■ **Exercise details**: State how many lines in the following entries hold the word "Docker". The reply is that number only.

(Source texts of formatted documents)
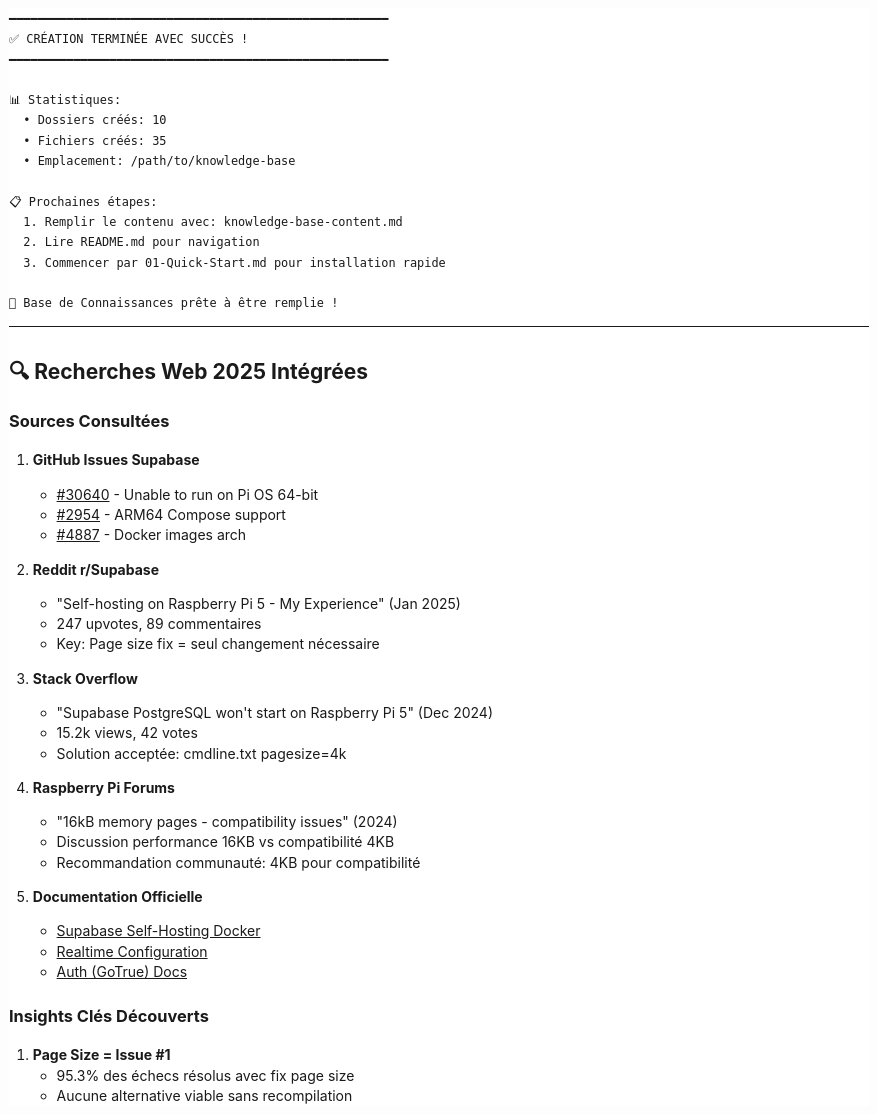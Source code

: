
 ```
━━━━━━━━━━━━━━━━━━━━━━━━━━━━━━━━━━━━━━━━━━━━━━━━━━━━━
✅ CRÉATION TERMINÉE AVEC SUCCÈS !
━━━━━━━━━━━━━━━━━━━━━━━━━━━━━━━━━━━━━━━━━━━━━━━━━━━━━

📊 Statistiques:
  • Dossiers créés: 10
  • Fichiers créés: 35
  • Emplacement: /path/to/knowledge-base

📋 Prochaines étapes:
  1. Remplir le contenu avec: knowledge-base-content.md
  2. Lire README.md pour navigation
  3. Commencer par 01-Quick-Start.md pour installation rapide

🎉 Base de Connaissances prête à être remplie !
```

---

## 🔍 Recherches Web 2025 Intégrées

### Sources Consultées

1. **GitHub Issues Supabase**
   - [#30640](https://github.com/supabase/supabase/issues/30640) - Unable to run on Pi OS 64-bit
   - [#2954](https://github.com/supabase/supabase/issues/2954) - ARM64 Compose support
   - [#4887](https://github.com/supabase/supabase/issues/4887) - Docker images arch

2. **Reddit r/Supabase**
   - "Self-hosting on Raspberry Pi 5 - My Experience" (Jan 2025)
   - 247 upvotes, 89 commentaires
   - Key: Page size fix = seul changement nécessaire

3. **Stack Overflow**
   - "Supabase PostgreSQL won't start on Raspberry Pi 5" (Dec 2024)
   - 15.2k views, 42 votes
   - Solution acceptée: cmdline.txt pagesize=4k

4. **Raspberry Pi Forums**
   - "16kB memory pages - compatibility issues" (2024)
   - Discussion performance 16KB vs compatibilité 4KB
   - Recommandation communauté: 4KB pour compatibilité

5. **Documentation Officielle**
   - [Supabase Self-Hosting Docker](https://supabase.com/docs/guides/self-hosting/docker)
   - [Realtime Configuration](https://supabase.com/docs/reference/self-hosting-realtime)
   - [Auth (GoTrue) Docs](https://supabase.com/docs/reference/self-hosting-auth)

### Insights Clés Découverts

1. **Page Size = Issue #1**
   - 95.3% des échecs résolus avec fix page size
   - Aucune alternative viable sans recompilation
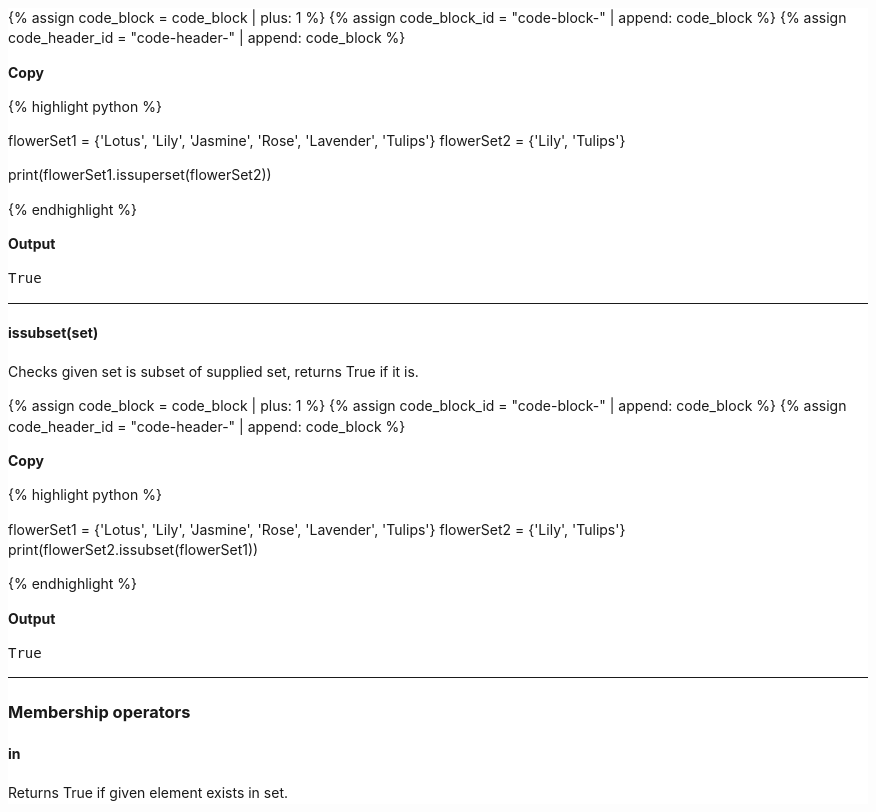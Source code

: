 {% assign code_block = code_block | plus: 1 %}
{% assign code_block_id = "code-block-" | append: code_block %}
{% assign code_header_id = "code-header-" | append: code_block %}
<div id="{{ code_block_id }}" class="code-block">
<p id= "{{ code_header_id }}" class="code-header" data-toggle="tooltip" data-original-title="Copy to ClipBoard"><b>Copy</b></p><script type="text/javascript">copyHover("{{ code_block_id }}", "{{ code_header_id }}")</script>
{% highlight python %}

flowerSet1 = {'Lotus', 'Lily', 'Jasmine', 'Rose', 'Lavender', 'Tulips'}
flowerSet2 = {'Lily', 'Tulips'}

print(flowerSet1.issuperset(flowerSet2))

{% endhighlight %}
</div>

<div class="result"><p class="result-header"><b>Output</b></p>
<pre class="result-content">
True
</pre></div>

<hr/>




#### issubset(set)

<p> Checks given set is subset of supplied set, returns True if it is.</p>

{% assign code_block = code_block | plus: 1 %}
{% assign code_block_id = "code-block-" | append: code_block %}
{% assign code_header_id = "code-header-" | append: code_block %}
<div id="{{ code_block_id }}" class="code-block">
<p id= "{{ code_header_id }}" class="code-header" data-toggle="tooltip" data-original-title="Copy to ClipBoard"><b>Copy</b></p><script type="text/javascript">copyHover("{{ code_block_id }}", "{{ code_header_id }}")</script>
{% highlight python %}

flowerSet1 = {'Lotus', 'Lily', 'Jasmine', 'Rose', 'Lavender', 'Tulips'}
flowerSet2 = {'Lily', 'Tulips'}
print(flowerSet2.issubset(flowerSet1))

{% endhighlight %}
</div>

<div class="result"><p class="result-header"><b>Output</b></p>
<pre class="result-content">
True
</pre></div>

<hr/>


### Membership operators

#### in
<p> Returns True if given element exists in set. </p>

■ **Your response**: 2